Cerkl Enterprise Security

Security

Best in class enterprise security.

1
2
3
4

GDPR / CCPA

We’re ready to have your employee data requested, deleted, or not collected at all, and work with your privacy policies.

Google Partner

As a Google Cloud Partner – we take security seriously - beating industry, international and data privacy standards.

Single Sign-On

Integrate Broadcast with your existing SAML 2.0 identity provider to ensure secure access to your team.

Encryption

All information is encrypted and secured via AES 256 bit both in transit and at rest.

Full Life Cycle Security

Broadcast runs on Google Cloud, the industry’s most secure cloud provider. We take security so seriously, we’ve been given Google Cloud Partner status. Why did we pick Google? Google Cloud offers a global scale technical infrastructure designed to provide security through the entire information processing lifecycle. This infrastructure provides secure deployment of services, secure storage of data with end user privacy safeguards, secure communications between services, secure and private communication with customers over the internet, and safe operation by administrators.

 

Cerkl SOC2 Seal

In addition to the security provided through being in the Google Cloud, Cerkl has also received a SOC2 attestation (available upon request). SOC2 is an independent audit performed by a third party evaluating a company across these 5 areas:

1. Security

The security principle refers to protection of system resources against unauthorized access. Access controls help prevent potential system abuse, theft or unauthorized removal of data, misuse of software, and improper alteration or disclosure of information.

IT security tools such as network and web application firewalls (WAFs)two factor authentication and intrusion detection are useful in preventing security breaches that can lead to unauthorized access of systems and data.

2. Availability

The availability principle refers to the accessibility of the system, products or services as stipulated by a contract or service level agreement (SLA). As such, the minimum acceptable performance level for system availability is set by both parties.

This principle does not address system functionality and usability, but does involve security-related criteria that may affect availability. Monitoring network performance and availability, site failover and security incident handling are critical in this context.

3. Processing integrity

The processing integrity principle addresses whether or not a system achieves its purpose (i.e., delivers the right data at the right price at the right time). Accordingly, data processing must be complete, valid, accurate, timely and authorized.

However, processing integrity does not necessarily imply data integrity. If data contains errors prior to being input into the system, detecting them is not usually the responsibility of the processing entity. Monitoring of data processing, coupled with quality assurance procedures, can help ensure processing integrity.

4. Confidentiality

Data is considered confidential if its access and disclosure is restricted to a specified set of persons or organizations. Examples may include data intended only for company personnel, as well as business plans, intellectual property, internal price lists and other types of sensitive financial information.

Encryption is an important control for protecting confidentiality during transmission. Network and application firewalls, together with rigorous access controls, can be used to safeguard information being processed or stored on computer systems.

5. Privacy

The privacy principle addresses the system’s collection, use, retention, disclosure and disposal of personal information in conformity with an organization’s privacy notice, as well as with criteria set forth in the AICPA’s generally accepted privacy principles (GAPP).
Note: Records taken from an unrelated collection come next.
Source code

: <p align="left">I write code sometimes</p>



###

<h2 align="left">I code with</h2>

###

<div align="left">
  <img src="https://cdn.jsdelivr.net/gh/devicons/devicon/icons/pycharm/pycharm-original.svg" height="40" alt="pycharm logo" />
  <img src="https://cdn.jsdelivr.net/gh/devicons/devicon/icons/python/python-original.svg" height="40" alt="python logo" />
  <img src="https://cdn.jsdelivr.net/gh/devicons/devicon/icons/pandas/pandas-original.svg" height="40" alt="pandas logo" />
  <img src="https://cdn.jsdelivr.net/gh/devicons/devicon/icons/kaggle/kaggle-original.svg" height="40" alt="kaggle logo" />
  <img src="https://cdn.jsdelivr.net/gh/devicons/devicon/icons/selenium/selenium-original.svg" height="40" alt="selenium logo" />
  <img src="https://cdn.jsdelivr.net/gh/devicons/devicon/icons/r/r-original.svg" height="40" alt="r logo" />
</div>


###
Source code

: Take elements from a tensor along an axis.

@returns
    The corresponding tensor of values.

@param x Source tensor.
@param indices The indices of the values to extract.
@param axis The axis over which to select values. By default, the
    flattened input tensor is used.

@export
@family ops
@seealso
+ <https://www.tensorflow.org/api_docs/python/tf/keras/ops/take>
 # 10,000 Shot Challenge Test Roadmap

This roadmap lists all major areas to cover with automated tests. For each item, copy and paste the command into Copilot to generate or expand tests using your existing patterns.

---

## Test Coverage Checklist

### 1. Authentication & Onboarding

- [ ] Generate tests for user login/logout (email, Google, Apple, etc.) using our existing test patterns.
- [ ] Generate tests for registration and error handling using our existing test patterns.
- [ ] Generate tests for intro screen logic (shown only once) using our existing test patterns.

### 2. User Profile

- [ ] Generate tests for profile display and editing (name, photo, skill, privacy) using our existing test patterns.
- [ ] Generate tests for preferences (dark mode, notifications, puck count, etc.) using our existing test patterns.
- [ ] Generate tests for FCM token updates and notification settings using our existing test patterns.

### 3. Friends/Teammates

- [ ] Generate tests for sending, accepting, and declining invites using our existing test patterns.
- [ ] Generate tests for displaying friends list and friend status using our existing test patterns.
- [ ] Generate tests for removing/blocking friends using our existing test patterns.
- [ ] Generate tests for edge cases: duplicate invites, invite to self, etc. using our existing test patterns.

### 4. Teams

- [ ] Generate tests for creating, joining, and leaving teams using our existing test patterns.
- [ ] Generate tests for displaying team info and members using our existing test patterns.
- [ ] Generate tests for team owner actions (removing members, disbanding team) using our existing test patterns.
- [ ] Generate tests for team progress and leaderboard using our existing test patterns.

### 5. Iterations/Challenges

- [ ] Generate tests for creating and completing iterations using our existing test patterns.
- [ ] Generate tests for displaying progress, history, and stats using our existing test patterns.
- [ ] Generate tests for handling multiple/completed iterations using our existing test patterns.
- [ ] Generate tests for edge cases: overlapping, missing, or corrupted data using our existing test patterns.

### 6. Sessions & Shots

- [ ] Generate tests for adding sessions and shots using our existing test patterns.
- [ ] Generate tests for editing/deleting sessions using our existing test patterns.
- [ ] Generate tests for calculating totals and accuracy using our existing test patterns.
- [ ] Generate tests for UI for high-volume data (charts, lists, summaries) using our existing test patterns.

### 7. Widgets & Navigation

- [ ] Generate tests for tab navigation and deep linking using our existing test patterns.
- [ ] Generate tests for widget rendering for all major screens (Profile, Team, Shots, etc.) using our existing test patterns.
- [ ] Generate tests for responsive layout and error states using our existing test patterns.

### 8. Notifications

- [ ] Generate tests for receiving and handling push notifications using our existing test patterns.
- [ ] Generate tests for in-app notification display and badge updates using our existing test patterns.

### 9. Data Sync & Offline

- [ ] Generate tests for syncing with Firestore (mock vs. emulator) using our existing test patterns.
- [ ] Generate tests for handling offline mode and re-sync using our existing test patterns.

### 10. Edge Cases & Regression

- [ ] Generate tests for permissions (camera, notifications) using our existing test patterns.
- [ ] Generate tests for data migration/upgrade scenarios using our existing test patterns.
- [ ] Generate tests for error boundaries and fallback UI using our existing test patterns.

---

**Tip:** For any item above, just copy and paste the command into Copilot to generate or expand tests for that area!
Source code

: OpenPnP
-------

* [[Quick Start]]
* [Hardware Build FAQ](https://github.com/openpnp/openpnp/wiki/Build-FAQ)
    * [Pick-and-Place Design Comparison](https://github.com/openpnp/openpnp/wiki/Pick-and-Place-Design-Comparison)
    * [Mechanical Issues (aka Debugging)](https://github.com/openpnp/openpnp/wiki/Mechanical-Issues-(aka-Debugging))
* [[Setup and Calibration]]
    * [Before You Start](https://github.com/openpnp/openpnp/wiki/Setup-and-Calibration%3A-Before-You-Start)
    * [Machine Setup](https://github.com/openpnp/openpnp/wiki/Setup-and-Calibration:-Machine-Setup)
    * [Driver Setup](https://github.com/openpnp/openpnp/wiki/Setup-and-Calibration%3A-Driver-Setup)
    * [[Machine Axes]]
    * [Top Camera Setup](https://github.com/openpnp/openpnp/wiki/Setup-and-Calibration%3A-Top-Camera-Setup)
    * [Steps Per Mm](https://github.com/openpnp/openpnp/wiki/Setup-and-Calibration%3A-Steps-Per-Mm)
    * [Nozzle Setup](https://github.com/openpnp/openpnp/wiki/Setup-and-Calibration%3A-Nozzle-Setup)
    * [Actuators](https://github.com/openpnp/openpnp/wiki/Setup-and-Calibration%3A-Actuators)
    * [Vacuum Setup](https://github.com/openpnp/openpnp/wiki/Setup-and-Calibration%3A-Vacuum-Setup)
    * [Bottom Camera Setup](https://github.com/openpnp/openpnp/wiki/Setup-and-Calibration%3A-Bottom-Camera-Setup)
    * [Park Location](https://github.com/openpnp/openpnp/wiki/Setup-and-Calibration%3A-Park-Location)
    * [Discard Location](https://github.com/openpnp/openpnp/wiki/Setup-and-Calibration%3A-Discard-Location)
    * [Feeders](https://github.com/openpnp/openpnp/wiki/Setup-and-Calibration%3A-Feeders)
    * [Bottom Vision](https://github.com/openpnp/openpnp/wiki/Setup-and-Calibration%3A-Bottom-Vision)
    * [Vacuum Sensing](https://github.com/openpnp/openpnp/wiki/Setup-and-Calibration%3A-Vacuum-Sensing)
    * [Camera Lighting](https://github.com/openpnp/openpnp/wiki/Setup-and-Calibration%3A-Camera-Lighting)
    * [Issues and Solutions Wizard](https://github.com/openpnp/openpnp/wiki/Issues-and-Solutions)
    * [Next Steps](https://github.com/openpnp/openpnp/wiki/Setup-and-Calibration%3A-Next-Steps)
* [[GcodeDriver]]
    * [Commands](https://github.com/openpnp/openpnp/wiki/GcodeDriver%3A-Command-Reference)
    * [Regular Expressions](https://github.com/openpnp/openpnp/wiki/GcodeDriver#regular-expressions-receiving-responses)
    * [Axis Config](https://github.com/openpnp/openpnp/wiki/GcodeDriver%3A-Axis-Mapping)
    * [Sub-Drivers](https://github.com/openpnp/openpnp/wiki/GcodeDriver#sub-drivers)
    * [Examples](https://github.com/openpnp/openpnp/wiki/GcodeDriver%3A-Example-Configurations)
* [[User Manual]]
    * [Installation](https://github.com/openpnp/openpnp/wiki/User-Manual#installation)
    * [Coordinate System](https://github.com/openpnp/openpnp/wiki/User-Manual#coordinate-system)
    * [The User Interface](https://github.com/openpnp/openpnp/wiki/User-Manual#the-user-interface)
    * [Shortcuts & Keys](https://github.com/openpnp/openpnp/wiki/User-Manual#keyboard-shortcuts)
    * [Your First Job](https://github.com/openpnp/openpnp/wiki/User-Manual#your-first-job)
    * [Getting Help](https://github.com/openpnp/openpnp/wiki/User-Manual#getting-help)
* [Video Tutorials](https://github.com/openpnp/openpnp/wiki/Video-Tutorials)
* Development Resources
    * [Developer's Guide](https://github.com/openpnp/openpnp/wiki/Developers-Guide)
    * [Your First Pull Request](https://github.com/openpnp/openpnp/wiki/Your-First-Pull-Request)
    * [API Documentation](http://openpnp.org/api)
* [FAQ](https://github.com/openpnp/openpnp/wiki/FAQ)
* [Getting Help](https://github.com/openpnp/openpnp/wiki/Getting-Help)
Personal identifiable information (PII) refers to details that can distinguish an individual (e.g., name, address, Social Security number). Some personal data related to health, race, sexuality and religion is also considered sensitive and generally requires an extra level of protection. Controls must be put in place to protect all PII from unauthorized access.

Progressive Security

The security of Google Cloud’s infrastructure is designed in progressive layers starting from the physical security of data centers, continuing on to the security of the hardware and software that underlie the infrastructure, and finally, the technical constraints and processes in place to support operational security.

Application Security

Integrate Broadcast with your existing SAML 2.0 identity provider to ensure secure access to your team. With just a few pieces of information, Broadcast can be setup to support any of the following Identity Providers: SAML, Okta, Azure AD, Microsoft AD FS, OneLogin, Google GSuite, Ping Identity, and many more.

Content Security

Network Access

Broadcast doesn’t ever need to come inside your network. Internal content, like the information posted on your intranet, is pushed to us via our REST API on 256 bit advanced encryption. You are in complete control of what content is sent to Cerkl.

Broadcast CMS

Content posted directly through the Broadcast CMS is only accessible through SSO for your employees.

External/Public Content

With public content, like your external blogs, or YouTube channel, everything is handled the same except Cerkl automatically crawls to grab that content instead of it being pushed to us via secure API.

Content Storage

All content from all sources is stored on our Google Cloud instance with server-side encryption.

Email Security

Each customer is given a dedicated IP address. No other customer can send via your IP address. In addition, your IP address will be white labeled using DNS entries we’ll provide to your IT team to ensure that emails coming in are authorized/approved to be sent from your domain.

Web and Intranet Security

Web personalization can be added to any website (either internal or external). Once added, the plugin (or SharePoint webpart) calls our personalization server via SSL to request personalized content recommendations for the visiting user as determined via SSO or Intranet user object.